Federal Act
on the Amendment of the Swiss Civil Code
(Part Five: The Code of Obligations)

Art. 725a604

2. Cap­it­al loss

 

1 If the most re­cent an­nu­al ac­counts in­dic­ate that the as­sets less the li­ab­il­it­ies no longer cov­er half of the sum of the share cap­it­al, the statutory capital reserve not to be repaid to the shareholders and the statutory retained earnings, the board of directors shall take measures to rectify the loss of capital. It shall take, where necessary, further measures to restructure the company or shall request the general meeting to approve such measures if they fall within the competence of the general meeting.

2 If the com­pany does not have an ex­tern­al aud­it­or, the most re­cent an­nu­al ac­counts must also un­der­go a lim­ited audit by a li­censed aud­it­or be­fore their ap­prov­al by the gen­er­al meet­ing. The board of directors shall appoint the licensed auditor.

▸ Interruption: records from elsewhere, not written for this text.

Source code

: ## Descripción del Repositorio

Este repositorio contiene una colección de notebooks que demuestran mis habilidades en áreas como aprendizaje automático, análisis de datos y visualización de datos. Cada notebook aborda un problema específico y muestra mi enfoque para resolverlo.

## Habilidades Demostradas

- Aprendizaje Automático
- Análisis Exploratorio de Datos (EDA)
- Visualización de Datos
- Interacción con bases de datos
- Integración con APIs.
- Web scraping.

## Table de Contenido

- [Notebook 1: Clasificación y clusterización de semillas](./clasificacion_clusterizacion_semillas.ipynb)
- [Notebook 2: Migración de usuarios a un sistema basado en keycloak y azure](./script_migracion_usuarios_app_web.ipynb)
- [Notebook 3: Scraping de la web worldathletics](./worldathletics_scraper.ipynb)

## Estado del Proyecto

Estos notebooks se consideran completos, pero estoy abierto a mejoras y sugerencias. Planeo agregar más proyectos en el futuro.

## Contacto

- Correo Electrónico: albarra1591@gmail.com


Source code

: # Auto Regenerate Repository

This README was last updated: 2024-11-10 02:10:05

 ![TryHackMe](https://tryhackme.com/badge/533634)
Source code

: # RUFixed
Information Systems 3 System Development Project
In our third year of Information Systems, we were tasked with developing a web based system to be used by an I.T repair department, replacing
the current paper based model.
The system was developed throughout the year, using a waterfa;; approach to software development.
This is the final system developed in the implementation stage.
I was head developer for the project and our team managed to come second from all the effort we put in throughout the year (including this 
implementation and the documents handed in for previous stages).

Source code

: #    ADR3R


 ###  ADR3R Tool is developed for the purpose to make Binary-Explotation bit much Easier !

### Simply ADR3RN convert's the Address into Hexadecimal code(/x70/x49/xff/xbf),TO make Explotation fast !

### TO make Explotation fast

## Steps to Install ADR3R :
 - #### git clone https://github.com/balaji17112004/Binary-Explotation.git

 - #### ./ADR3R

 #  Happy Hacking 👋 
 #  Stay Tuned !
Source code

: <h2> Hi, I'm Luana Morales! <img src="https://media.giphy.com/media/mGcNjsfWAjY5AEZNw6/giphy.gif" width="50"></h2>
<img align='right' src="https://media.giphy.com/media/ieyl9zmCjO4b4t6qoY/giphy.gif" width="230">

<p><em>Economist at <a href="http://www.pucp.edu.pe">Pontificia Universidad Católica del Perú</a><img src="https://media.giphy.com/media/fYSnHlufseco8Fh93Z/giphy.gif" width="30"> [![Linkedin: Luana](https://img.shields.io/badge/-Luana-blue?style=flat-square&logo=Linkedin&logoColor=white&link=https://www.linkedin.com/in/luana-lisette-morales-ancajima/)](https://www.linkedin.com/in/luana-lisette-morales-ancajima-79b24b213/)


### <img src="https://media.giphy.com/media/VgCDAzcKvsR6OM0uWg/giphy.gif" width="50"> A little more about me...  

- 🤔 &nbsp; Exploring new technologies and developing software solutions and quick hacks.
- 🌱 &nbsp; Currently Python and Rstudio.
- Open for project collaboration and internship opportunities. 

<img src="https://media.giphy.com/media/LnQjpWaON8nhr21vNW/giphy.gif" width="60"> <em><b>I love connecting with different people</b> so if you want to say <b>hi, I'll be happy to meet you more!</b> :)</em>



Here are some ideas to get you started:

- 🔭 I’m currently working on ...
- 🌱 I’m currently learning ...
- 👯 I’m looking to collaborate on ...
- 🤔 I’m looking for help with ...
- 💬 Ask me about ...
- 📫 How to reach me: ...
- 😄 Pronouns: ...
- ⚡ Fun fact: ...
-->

3 The audit re­quire­ment in para­graph 2 does not ap­ply if the board of dir­ect­ors ap­plies for a debt re­struc­tur­ing morator­i­um.

4The board of directors and the external auditor or the licensed auditor shall act with the required urgency.

604 In­ser­ted by No I of the FA of 4 Oct. 1991 (AS 1992 733; BBl 1983 II 745). Amended by No I of the FA of 19 June 2020 (Com­pany Law), in force since 1 Jan. 2023 (AS 2020 4005; 2022 109; BBl 2017 399).